Ebbe modo di confrontare in quel momento, prolungato e gradevole, con altre situazioni decisamente dissimili. Questa signora, sobria eppure spigliata, che gli regalava il suono della sua voce insieme al suo guardare amichevole, affezionato e affettuoso. Nulla a che vedere con altra presenza femminile, che lui aveva frequentato di recente. Nulla di quella posata, intenzionale e recitata postura. Occhi e sguardi insieme sfuggenti che avevano proteso con il vezzo civettuolo e attraente, possessivo e sfuggente, su di lui e su tutto il contesto umano e soprattutto maschile di altri momenti.
La voce, recitata a dolcezza infantile simulata, allora, diceva e non diceva. Pronta ad altri mormorii lascivi da regalare nell’ombra. Che gli aveva donato con lussuria, sfrenata.
Amava navigare nella penombra che nascondeva le sue fattezze. Abbastanza goffe. A parte lo sguardo angelico e insieme osceno.
Spesso gli aveva chiesto se anche lui ritenesse fosse il caso di andare in psicoterapia. Soprattutto quando gli aveva ripetutamente confidato le sue fantasie scatenate. E le sue impudiche esperienze infantili e adolescenziali. E ora quelle di donna.
Quell’immagine era ormai scomparsa con l’ombrosa nebbia in cui aveva sempre amato e usato celarsi e nascondersi.
Ora, qui, nel casale, sicura di sé, ma non meno autentica, una donna completamente pulita, trasparente, gli regalava il ricordo nostalgico per averlo un tempo desiderato intensamente. Ammettendolo sincera, senza pudore. E che aveva sposato quell’uomo che ora si aggirava, padrone di casa.

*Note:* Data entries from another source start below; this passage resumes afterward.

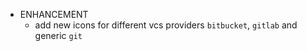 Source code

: - ENHANCEMENT
  - add new icons for different vcs providers `bitbucket`, `gitlab`
    and generic `git`
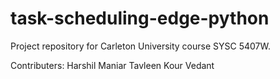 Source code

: # task-scheduling-edge-python
Project repository for Carleton University course SYSC 5407W.

Contributers: 
Harshil Maniar
Tavleen Kour
Vedant
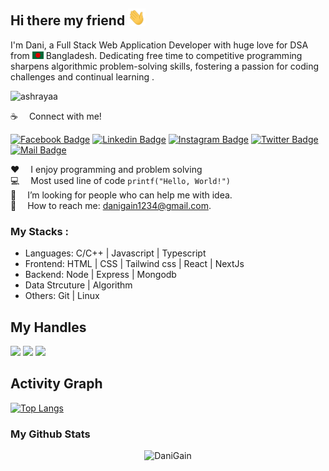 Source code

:## Hi there my friend <img src="src/assets/hello.gif" width="28px" alt="hi">

I'm Dani, a Full Stack Web Application Developer with huge love for DSA from <img src="src/assets/bangladesh.png" width="18"/> Bangladesh. Dedicating free time to competitive programming sharpens algorithmic problem-solving skills, fostering a passion for coding challenges and continual learning .

<p align="left"> <img src="https://komarev.com/ghpvc/?username=DANIGAIN&label=Profile%20views&color=0e75b6&style=flat" alt="ashrayaa" /> </p>

:coffee: &emsp;Connect with me!

[![Facebook Badge](https://img.shields.io/badge/Facebook-1877F2?style=for-the-badge&logo=facebook&logoColor=white)](https://www.facebook.com/kal.dani.31/) [![Linkedin Badge](https://img.shields.io/badge/LinkedIn-0077B5?style=for-the-badge&logo=linkedin&logoColor=white)](https://www.linkedin.com/in/dani-gain/) [![Instagram Badge](https://img.shields.io/badge/Instagram-E4405F?style=for-the-badge&logo=instagram&logoColor=white)](https://www.instagram.com/dani_gain_1/) [![Twitter Badge](https://img.shields.io/badge/Twitter-1DA1F2?style=for-the-badge&logo=twitter&logoColor=white)](https://twitter.com/DaniGain2) [![Mail Badge](https://img.shields.io/badge/Gmail-D14836?style=for-the-badge&logo=gmail&logoColor=white)](mailto:danigain1234@gmail.com)

:hearts: &emsp;I enjoy programming and problem solving <br/>
:computer: &emsp;Most used line of code `printf("Hello, World!")` <br/>
🤔 &emsp;I’m looking for people who can help me with idea.<br/>
:e-mail: &emsp;How to reach me: danigain1234@gmail.com.<br/>

### My Stacks : 

- Languages: C/C++ | Javascript | Typescript
- Frontend: HTML | CSS | Tailwind css | React | NextJs  
- Backend: Node | Express | Mongodb 
- Data Strcuture | Algorithm 
- Others: Git | Linux 


## My Handles

 [<img src="https://img.shields.io/badge/DANIGAIN-151515?style=for-the-badge&logo=SVG&logoColor=79740e">](https://profile-summary-for-github.com/user/DANIGAIN) 
 [<img src="https://img.shields.io/badge/codeforces-151515?style=for-the-badge&logo=SVG&logoColor=79740e">](https://codeforces.com/profile/DANI_GAIN) 
 [<img src="https://img.shields.io/badge/leetcode-151515?style=for-the-badge&logo=SVG&logoColor=79740e">](https://leetcode.com/daniGain/) 


 ## Activity Graph
 
 <!--  TOP LANGUAGES STATISTICS -->
 [![Top Langs](https://github-readme-stats.vercel.app/api/top-langs/?username=DANIGAIN&theme=dark&layout=compact&align=right&width=40%)](https://github.com/DANIGAIN/github-readme-stats)


### My Github Stats
<p align="center"> <img src="https://github-readme-stats.vercel.app/api?username=DANIGAIN&show_icons=true&count_private=true&theme=dark" alt="DaniGain" />



 <!-- ACTIVITY GRAPH TRACKER -->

Al quale aveva dedicato e donato la sua presenza e la sua vita. Senza infingimenti di sorta.
Sorrise tra sé, al confronto mentale.
Forse quell’altra, dagli occhi d’angelo assatanato e voglioso, non era poi mai più andata in psicoterapia come lui le aveva suggerito. E aveva continuato ad aggirarsi, recitando grazia e garbo fasulli, nel paesotto dove regalava la sua immagine posticcia. Nelle limitrofe vicine frazioni. Nelle boscaglie che aveva frugato, vogliosa, insaziabile…
Ricevette, ora, e di nuovo, la voce e gli sguardi puliti e sinceri. Quando, pocanzi, aveva accompagnato il marito per farglielo salutare, quello l’aveva guardato, sicuro. Ma senza malizia o rimpianti. Sì, lo so, aveva soggiunto, mi ha sempre parlato di lei, di quanto la stimasse e apprezzasse. E sono contento ora di vederla qui. Come lo sono pure che lei continui ad abitare i ricordi, le fantasie affettuose della compagna della mia vita.
Ha fatto bene a venire. La ringrazio. Ora mi voglia scusare ma mi dedico agli altri ospiti di questa nostra casa. Sarà sempre il benvenuto.
Quasi furtivo, ma insieme sicuro, si era poi allontanato.
Molti mesi addietro, quell’altro angelo simulato, aveva continuato ad allontanarsi, a nascondersi, a negarsi con pretesti fasulli di immensi problemi di salute!
Bevve , centellinandola, la fresca spremuta di limone e bergamotto che aveva scelto per lui dal vassoio, la sua ospite. E che gli aveva porto, regalandogli quello sguardo, infinitamente sincero.
Il brusio e il brulichio circostante, continuava a galleggiare.
Sorbì la fresca bevanda casta e limpida. Insieme a quel ricordo estremamente pulito.